Perm is a mega-city, more populous than Amsterdam, built on the banks of the broad meandering Kama River, 1,400 km east of Moscow.
Over twenty years ago, I wrote one of the earliest Weekly Words from Europe’s eastern-most city in the heart of Russia, Perm.
Russia today of course is in most people’s bad books. Yet the long-term transformation of that nation must remain a priority for God’s people.
Perm is a mega-city, more populous than Amsterdam, built on the banks of the broad meandering Kama River, 1,400 kms east of Moscow. The so-called Ural Mountains, which I was surprised to discover were mostly a low rolling ridge of hills just to the east, mark the border with Asia.

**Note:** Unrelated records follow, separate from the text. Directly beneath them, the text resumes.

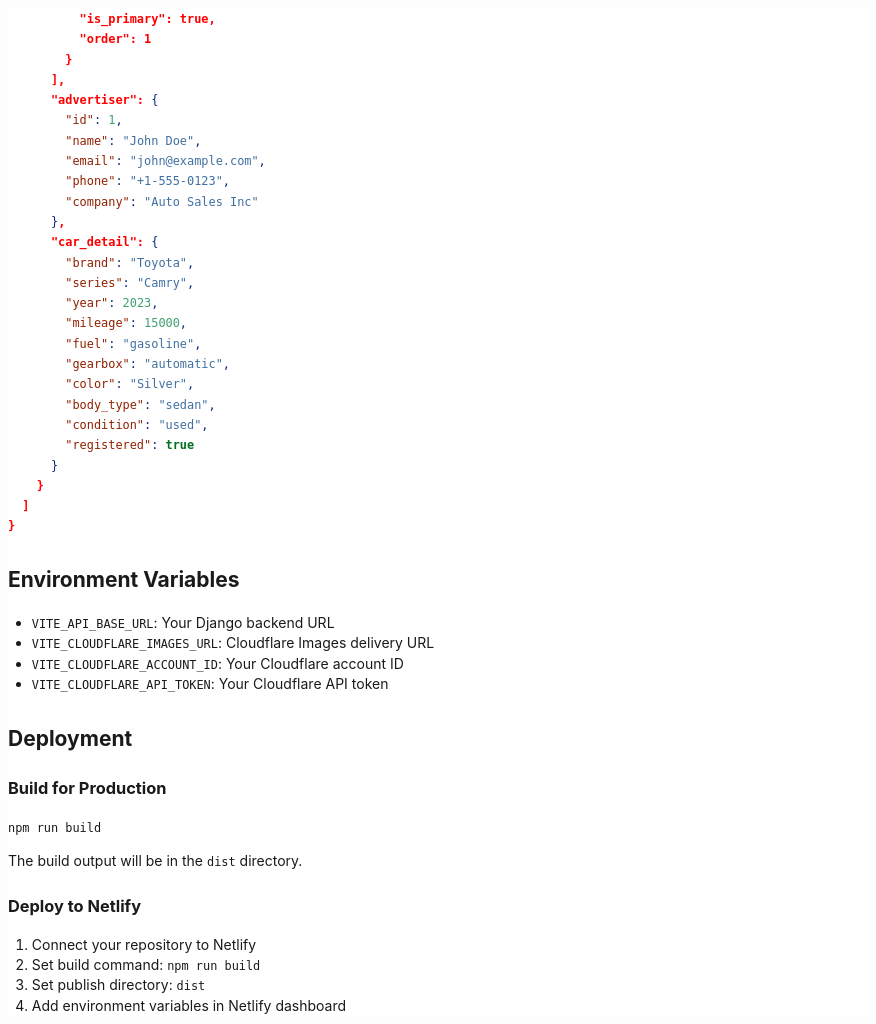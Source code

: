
 ```json
          "is_primary": true,
          "order": 1
        }
      ],
      "advertiser": {
        "id": 1,
        "name": "John Doe",
        "email": "john@example.com",
        "phone": "+1-555-0123",
        "company": "Auto Sales Inc"
      },
      "car_detail": {
        "brand": "Toyota",
        "series": "Camry",
        "year": 2023,
        "mileage": 15000,
        "fuel": "gasoline",
        "gearbox": "automatic",
        "color": "Silver",
        "body_type": "sedan",
        "condition": "used",
        "registered": true
      }
    }
  ]
}
```

## Environment Variables

- `VITE_API_BASE_URL`: Your Django backend URL
- `VITE_CLOUDFLARE_IMAGES_URL`: Cloudflare Images delivery URL
- `VITE_CLOUDFLARE_ACCOUNT_ID`: Your Cloudflare account ID
- `VITE_CLOUDFLARE_API_TOKEN`: Your Cloudflare API token

## Deployment

### Build for Production

```bash
npm run build
```

The build output will be in the `dist` directory.

### Deploy to Netlify

1. Connect your repository to Netlify
2. Set build command: `npm run build`
3. Set publish directory: `dist`
4. Add environment variables in Netlify dashboard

Perm was thus the ‘Gateway to Siberia’ for many exiles – Dostoevsky among them – who began their trek eastwards towards an unknown fate along the Siberia Road, starting downtown at the riverside. Perm was also the last city prisoners saw as they were herded north to the dozens of prison camps dotted throughout the Perm province. Some have called this area the “garbage dump of humanity”.
Secrecy had shrouded this city, closed to foreigners until just a few years before my visit. Even the workers in the giant armaments factory were not permitted to know what they were making. Two decades ago, and I suspect still today, space rockets, rocket launchers and aeroplane engines were being manufactured there. Yet despite the sophistication of its industry, whole neighbourhoods of log-cabin type houses still lend the city a ‘frontier’ atmosphere.
A young, non-Russian couple with our mission had begun pioneering in Perm two years prior to my visit, creating a springboard for ministry teams heading north to work among prisoners and to plant fellowships in remote villages; to minister among Tatars down-river and unreached peoples like the Khanty-Mansi over the Urals in Siberia.
I was there at the time to speak in the first DTS held in the Ural region, with a sharp group of mainly Russian and Tatar students. A very capable Ukrainian young woman was leading the school, while one of the first Uzbekis to join our mission was my translator. I was conscious of the historic foundations this school was laying for the future multiplication of workers to spread out into this vast and challenging region, and beyond.
So what has happened to the network of bases and schools opened over the years since communism imploded? Al Akimoff, who has criss-crossed the whole former Soviet-world more than anyone else in our mission, keeps in daily touch with our workers in that world.
A few months ago, he wrote about the hundreds of thousands of Russian young people fleeing across any border they could to escpae conscription for the ‘special operation’ in Ukraine. Many of our workers also had to leave the country, some going to Europe, the U.S. and Brazil; others to the nearby Central Asian countries. Yet many chose to stay and continue to serve in Russia. In spite of the crisis, discipleship courses and outreaches have continued in Russia over these months.
One whole school and staff of forty managed to cross to a neighbouring country to continue their course. They are now on outreach, going to some of the most unreached nations including, Nepal, Turkey and African and Central Asian countries.
Another school for indigenous people in the Arctic is sending teams to the unreached in the Tundra. This is a totally non-foreign operation, and Al reports that these young Arctic indigenous youth are breaking new territory, travelling with snow-mobiles to engage with remote peoples.
Life is not easy for these pioneering teams, Al reminds us. Some years ago, one of our young leaders in the Arctic was killed by a bear, leaving his wife to carry on leading the discipleship programmes and outreaches.
As we pray for peace and freedom for Ukraine, Al asks, can we pray for the same for Russia? ‘Pray that they will be released into their destiny, fulfilling their dream of being missionaries to the world.’